[Records from a data collection]
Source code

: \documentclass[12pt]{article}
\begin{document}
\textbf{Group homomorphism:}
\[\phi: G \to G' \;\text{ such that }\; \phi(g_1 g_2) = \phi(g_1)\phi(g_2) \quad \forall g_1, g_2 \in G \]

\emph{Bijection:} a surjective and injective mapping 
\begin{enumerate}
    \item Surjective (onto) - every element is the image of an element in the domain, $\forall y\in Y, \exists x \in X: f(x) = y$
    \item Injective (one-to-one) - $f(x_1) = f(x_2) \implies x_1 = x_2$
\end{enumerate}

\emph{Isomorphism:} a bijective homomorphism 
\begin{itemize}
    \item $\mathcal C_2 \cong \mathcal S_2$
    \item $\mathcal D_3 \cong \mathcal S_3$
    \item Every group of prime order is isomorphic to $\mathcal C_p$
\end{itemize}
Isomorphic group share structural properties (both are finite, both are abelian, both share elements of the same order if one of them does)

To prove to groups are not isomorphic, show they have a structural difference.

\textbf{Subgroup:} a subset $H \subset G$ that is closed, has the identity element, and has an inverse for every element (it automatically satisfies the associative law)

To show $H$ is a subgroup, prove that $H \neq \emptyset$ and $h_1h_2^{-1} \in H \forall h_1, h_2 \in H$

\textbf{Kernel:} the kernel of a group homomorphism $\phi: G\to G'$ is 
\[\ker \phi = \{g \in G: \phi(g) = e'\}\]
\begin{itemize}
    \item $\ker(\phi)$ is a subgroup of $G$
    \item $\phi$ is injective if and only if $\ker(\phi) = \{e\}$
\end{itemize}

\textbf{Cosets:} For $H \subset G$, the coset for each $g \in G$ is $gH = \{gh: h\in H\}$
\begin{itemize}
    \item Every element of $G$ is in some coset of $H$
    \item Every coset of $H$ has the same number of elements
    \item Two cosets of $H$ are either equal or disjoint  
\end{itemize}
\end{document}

EXERCISE DESCRIPTION ▸
Every piece of the data must be set down exactly. Omit nothing.

RESPONSE ▸
Source code

: \documentclass[12pt]{article}
\begin{document}
\textbf{Group homomorphism:}
\[\phi: G \to G' \;\text{ such that }\; \phi(g_1 g_2) = \phi(g_1)\phi(g_2) \quad \forall g_1, g_2 \in G \]

\emph{Bijection:} a surjective and injective mapping 
\begin{enumerate}
    \item Surjective (onto) - every element is the image of an element in the domain, $\forall y\in Y, \exists x \in X: f(x) = y$
    \item Injective (one-to-one) - $f(x_1) = f(x_2) \implies x_1 = x_2$
\end{enumerate}

\emph{Isomorphism:} a bijective homomorphism 
\begin{itemize}
    \item $\mathcal C_2 \cong \mathcal S_2$
    \item $\mathcal D_3 \cong \mathcal S_3$
    \item Every group of prime order is isomorphic to $\mathcal C_p$
\end{itemize}
Isomorphic group share structural properties (both are finite, both are abelian, both share elements of the same order if one of them does)

To prove to groups are not isomorphic, show they have a structural difference.

\textbf{Subgroup:} a subset $H \subset G$ that is closed, has the identity element, and has an inverse for every element (it automatically satisfies the associative law)

To show $H$ is a subgroup, prove that $H \neq \emptyset$ and $h_1h_2^{-1} \in H \forall h_1, h_2 \in H$

\textbf{Kernel:} the kernel of a group homomorphism $\phi: G\to G'$ is 
\[\ker \phi = \{g \in G: \phi(g) = e'\}\]
\begin{itemize}
    \item $\ker(\phi)$ is a subgroup of $G$
    \item $\phi$ is injective if and only if $\ker(\phi) = \{e\}$
\end{itemize}

\textbf{Cosets:} For $H \subset G$, the coset for each $g \in G$ is $gH = \{gh: h\in H\}$
\begin{itemize}
    \item Every element of $G$ is in some coset of $H$
    \item Every coset of $H$ has the same number of elements
    \item Two cosets of $H$ are either equal or disjoint  
\end{itemize}
\end{document}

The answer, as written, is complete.